Le mot "radical", que les médias européens appliquent si souvent à l'islam, est très rarement associé au judaïsme. Le fondamentalisme juif est pourtant omniprésent à Jérusalem, où il jouit d'une parfaite complaisance des autorités israéliennes tant qu'il s'exerce au détriment des populations palestiniennes.

Les organisations de colons qui s'efforcent de "judaïser" la ville sainte ont ainsi les coudées franches pour s'approprier des terrains et des maisons arabes.

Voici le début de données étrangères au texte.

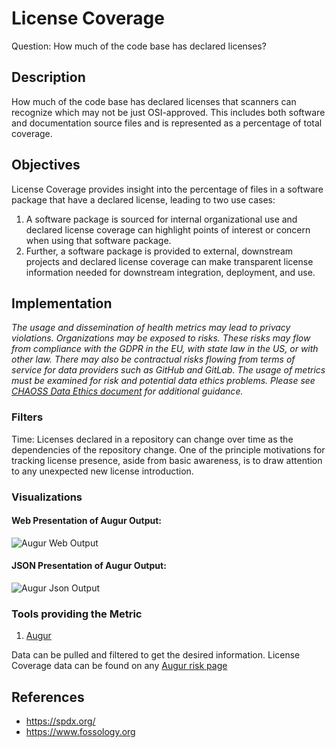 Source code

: # License Coverage

Question: How much of the code base has declared licenses?

## Description
How much of the code base has declared licenses that scanners can recognize which may not be just OSI-approved. This includes both software and documentation source files and is represented as a percentage of total coverage.

## Objectives
License Coverage provides insight into the percentage of files in a software package that have a declared license, leading to two use cases:
1. A software package is sourced for internal organizational use and declared license coverage can highlight points of interest or concern when using that software package.
2. Further, a software package is provided to external, downstream projects and declared license coverage can make transparent license information needed for downstream integration, deployment, and use.

## Implementation
*The usage and dissemination of health metrics may lead to privacy violations. Organizations may be exposed to risks. These risks may flow from compliance with the GDPR in the EU, with state law in the US, or with other law. There may also be contractual risks flowing from terms of service for data providers such as GitHub and GitLab. The usage of metrics must be examined for risk and potential data ethics problems. Please see [CHAOSS Data Ethics document](https://github.com/chaoss/community/blob/main/data-use-statement.md) for additional guidance.*

### Filters
Time: Licenses declared in a repository can change over time as the dependencies of the repository change. One of the principle motivations for tracking license presence, aside from basic awareness, is to draw attention to any unexpected new license introduction.

### Visualizations 

#### Web Presentation of Augur Output:

![Augur Web Output](https://raw.githubusercontent.com/chaoss/wg-risk/main/focus-areas/licensing/images/license-coverage_augur-web-output.png)

#### JSON Presentation of Augur Output:

![Augur Json Output](https://raw.githubusercontent.com/chaoss/wg-risk/main/focus-areas/licensing/images/license-coverage_augur-json-output.png)

### Tools providing the Metric
 1. [Augur](https://github.com/chaoss/augur)

Data can be pulled and filtered to get the desired information. License Coverage data can be found on any [Augur risk page](http://augur.osshealth.io/repo/Zephyr-RTOS/zephyr/risk)

## References
* https://spdx.org/
* https://www.fossology.org
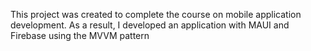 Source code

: This project was created to complete the course on mobile application development.
As a result, I developed an application with MAUI and Firebase using the MVVM pattern
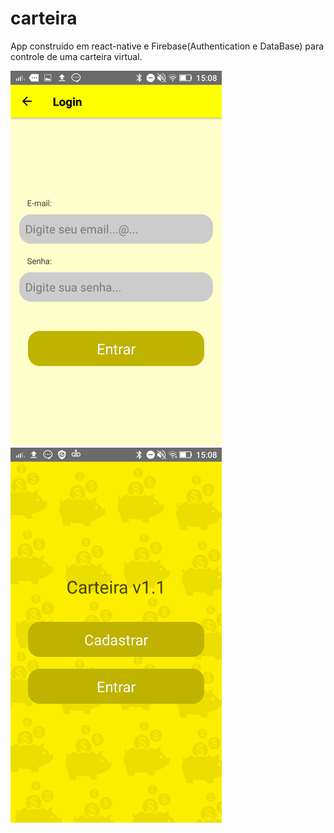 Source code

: # carteira
App construído em react-native e Firebase(Authentication e DataBase) para controle de uma carteira virtual.


<img src="login.png" height="600" alt="Tela de Login"/>
<img src="inicio.png" height="600" alt="Tela de início"/>
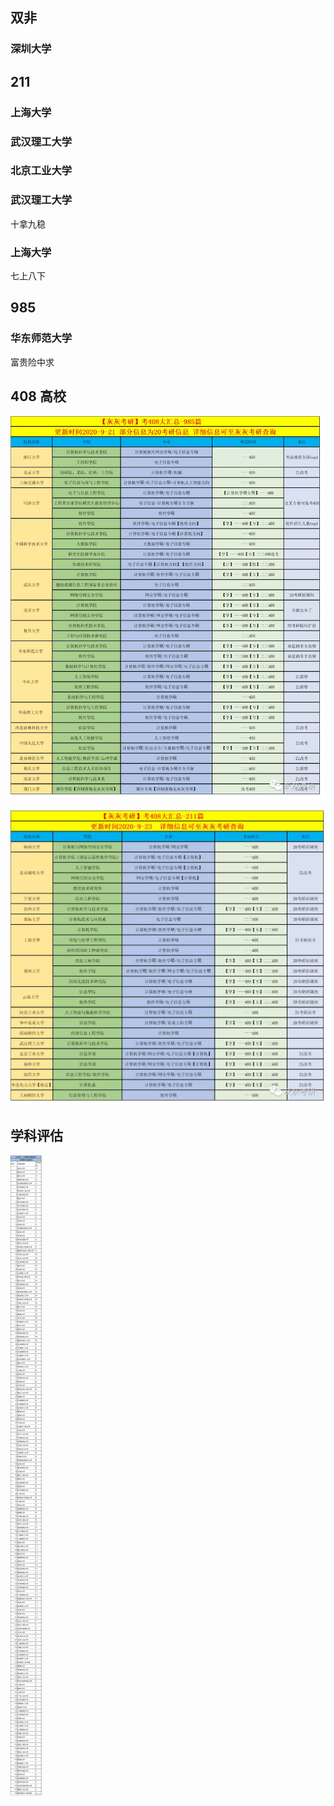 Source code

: ## 双非



### 深圳大学





## 211

### 上海大学



### 武汉理工大学



### 北京工业大学



### 武汉理工大学

十拿九稳



### 上海大学

七上八下





## 985



### 华东师范大学

富贵险中求





## 408 高校



![985](assets/README/985.png)

![211](assets/README/211.png)



## 学科评估



![QQ图片20210107190604](assets/README/QQ%E5%9B%BE%E7%89%8720210107190604.png)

Le but politique est évident: empêcher une partition de Jérusalem.

Dans la Vieille Ville


La Vieille Ville, qui fait partie de Jérusalem Est, a été conquise par Israël lors de la guerre des Six Jours en 1967. Dans ce qui était alors le "quartier marocain", des habitations ont été détruites pour libérer de l'espace devant le Mur des Lamentations. La zone autour de ce lieu saint a été rénovée et est devenue le quartier juif. C'est aujourd'hui l'un des quatre quartiers de la Vieille Ville, avec les quartiers musulman, chrétien et arménien.

Actuellement, environ 35.000 personnes habitent intra-muros, dont 4.000 Juifs. Parmi eux, 950 vivent en dehors du quartier juif, principalement dans les quartiers musulman et chrétien.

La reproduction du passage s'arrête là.